In an attempt to improve safety on the roads, the National Highway Traffic Safety Administration (NHTSA) recently proposed structural design changes to improve the safety of buses. The modifications are meant to increase passenger protection in the event of a rollover accident by ensuring that the space around passengers remains sufficiently intact and the emergency exits remain functional.
The NHTSA revealed that on average, 21 fatalities occur each year from large bus accidents and nearly 8,000 large bus passengers are injured. Their data suggests that roughly half of all bus fatalities are the result of rollovers, and about 70 percent of individuals killed in rollover accidents were ejected from the bus during the accident. As a result, last year the administration pushed to incorporate seatbelts into large busses which travel between cities and states, claiming that seatbelts could help cut the number of fatalities and moderate-to-severe injuries in half.
The most recently proposed standard would establish performance requirements that newly manufactured motorcoaches and large buses must meet. The NHTSA has devised a dynamic test which would simulate a rollover crash event in order to test a vehicle’s compliance with the new standards. The test will subject busses being knocked over from a raised platform onto a hard level surface.
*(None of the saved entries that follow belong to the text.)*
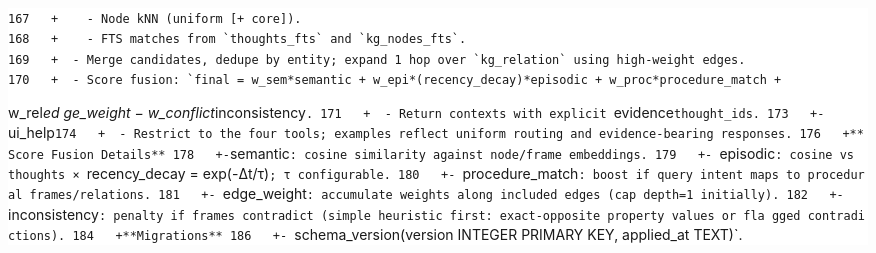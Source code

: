     167   +    - Node kNN (uniform [+ core]).
    168   +    - FTS matches from `thoughts_fts` and `kg_nodes_fts`.
    169   +  - Merge candidates, dedupe by entity; expand 1 hop over `kg_relation` using high-weight edges.
    170   +  - Score fusion: `final = w_sem*semantic + w_epi*(recency_decay)*episodic + w_proc*procedure_match +
w_rel*ed
           ge_weight − w_conflict*inconsistency`.
    171   +  - Return contexts with explicit `evidence` thought_ids.
    173   +- `ui_help`
    174   +  - Restrict to the four tools; examples reflect uniform routing and evidence-bearing responses.
    176   +**Score Fusion Details**
    178   +- `semantic`: cosine similarity against node/frame embeddings.
    179   +- `episodic`: cosine vs thoughts × `recency_decay = exp(-Δt/τ)`; τ configurable.
    180   +- `procedure_match`: boost if query intent maps to procedural frames/relations.
    181   +- `edge_weight`: accumulate weights along included edges (cap depth=1 initially).
    182   +- `inconsistency`: penalty if frames contradict (simple heuristic first: exact-opposite property values or
fla
           gged contradictions).
    184   +**Migrations**
    186   +- `schema_version(version INTEGER PRIMARY KEY, applied_at TEXT)`.
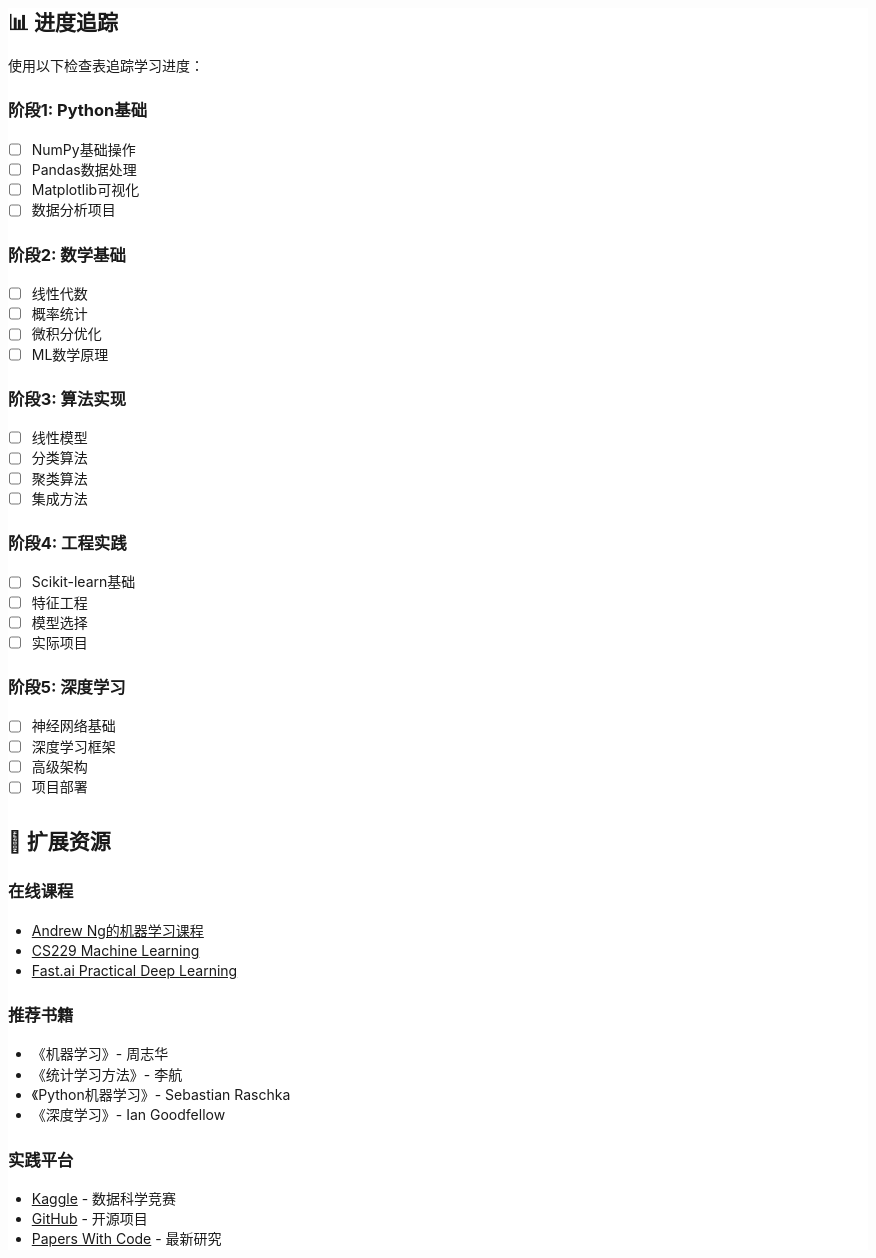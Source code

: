 ## 📊 进度追踪

使用以下检查表追踪学习进度：

### 阶段1: Python基础
- [ ] NumPy基础操作
- [ ] Pandas数据处理
- [ ] Matplotlib可视化
- [ ] 数据分析项目

### 阶段2: 数学基础
- [ ] 线性代数
- [ ] 概率统计
- [ ] 微积分优化
- [ ] ML数学原理

### 阶段3: 算法实现
- [ ] 线性模型
- [ ] 分类算法
- [ ] 聚类算法
- [ ] 集成方法

### 阶段4: 工程实践
- [ ] Scikit-learn基础
- [ ] 特征工程
- [ ] 模型选择
- [ ] 实际项目

### 阶段5: 深度学习
- [ ] 神经网络基础
- [ ] 深度学习框架
- [ ] 高级架构
- [ ] 项目部署

## 🔗 扩展资源

### 在线课程
- [Andrew Ng的机器学习课程](https://www.coursera.org/learn/machine-learning)
- [CS229 Machine Learning](http://cs229.stanford.edu/)
- [Fast.ai Practical Deep Learning](https://www.fast.ai/)

### 推荐书籍
- 《机器学习》- 周志华
- 《统计学习方法》- 李航
- 《Python机器学习》- Sebastian Raschka
- 《深度学习》- Ian Goodfellow

### 实践平台
- [Kaggle](https://www.kaggle.com/) - 数据科学竞赛
- [GitHub](https://github.com/) - 开源项目
- [Papers With Code](https://paperswithcode.com/) - 最新研究
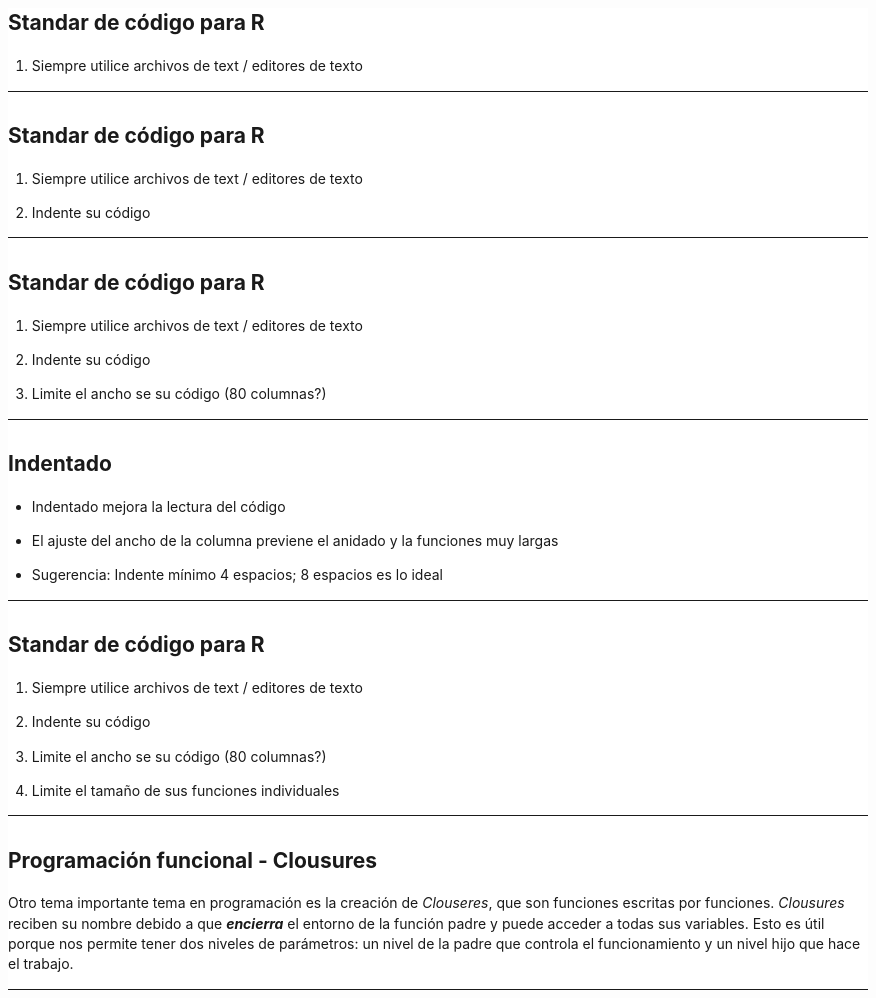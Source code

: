 
## Standar de código para R

1. Siempre utilice archivos de text / editores de texto

---

## Standar de código para R

1. Siempre utilice archivos de text / editores de texto

2. Indente su código


---

## Standar de código para R

1. Siempre utilice archivos de text / editores de texto

2. Indente su código

3. Limite el ancho se su código (80 columnas?)

---

## Indentado

* Indentado mejora la lectura del código

* El ajuste del ancho de la columna previene el anidado y la funciones muy largas

* Sugerencia: Indente mínimo 4 espacios; 8 espacios es lo ideal


---


## Standar de código para R

1. Siempre utilice archivos de text / editores de texto

2. Indente su código

3. Limite el ancho se su código (80 columnas?)

4. Limite el tamaño de sus funciones individuales

---

## Programación funcional - Clousures

Otro tema importante tema en programación es la creación de _Clouseres_, que son funciones escritas por funciones. _Clousures_ reciben su nombre debido a que _**encierra**_ el entorno de la función padre y puede acceder a todas sus variables. Esto es útil porque nos permite tener dos niveles de parámetros: un nivel de la padre que controla el funcionamiento y un nivel hijo que hace el trabajo.

---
In order to pass the test, busses would have to meet the following requirements.
- Space around occupant seating positions must remain in tack enough to afford occupants a survivable space in a crash.
- Seats, overhead luggage racks, and window glazing must also remain intact and attached to their mountings during and after the crash simulation.
- Emergency exits will be required to remain closed during the rollover test and fully operable in the aftermath of event.
If accepted, these new regulations would apply to all subsequently produced commercial busses. The United Motorcoach Association estimates that it will still take roughly another two decades however before all motrocoaches and large transit busses are in full compliance with the new regulations, as buses are typically on the road for about 20 to 25 years.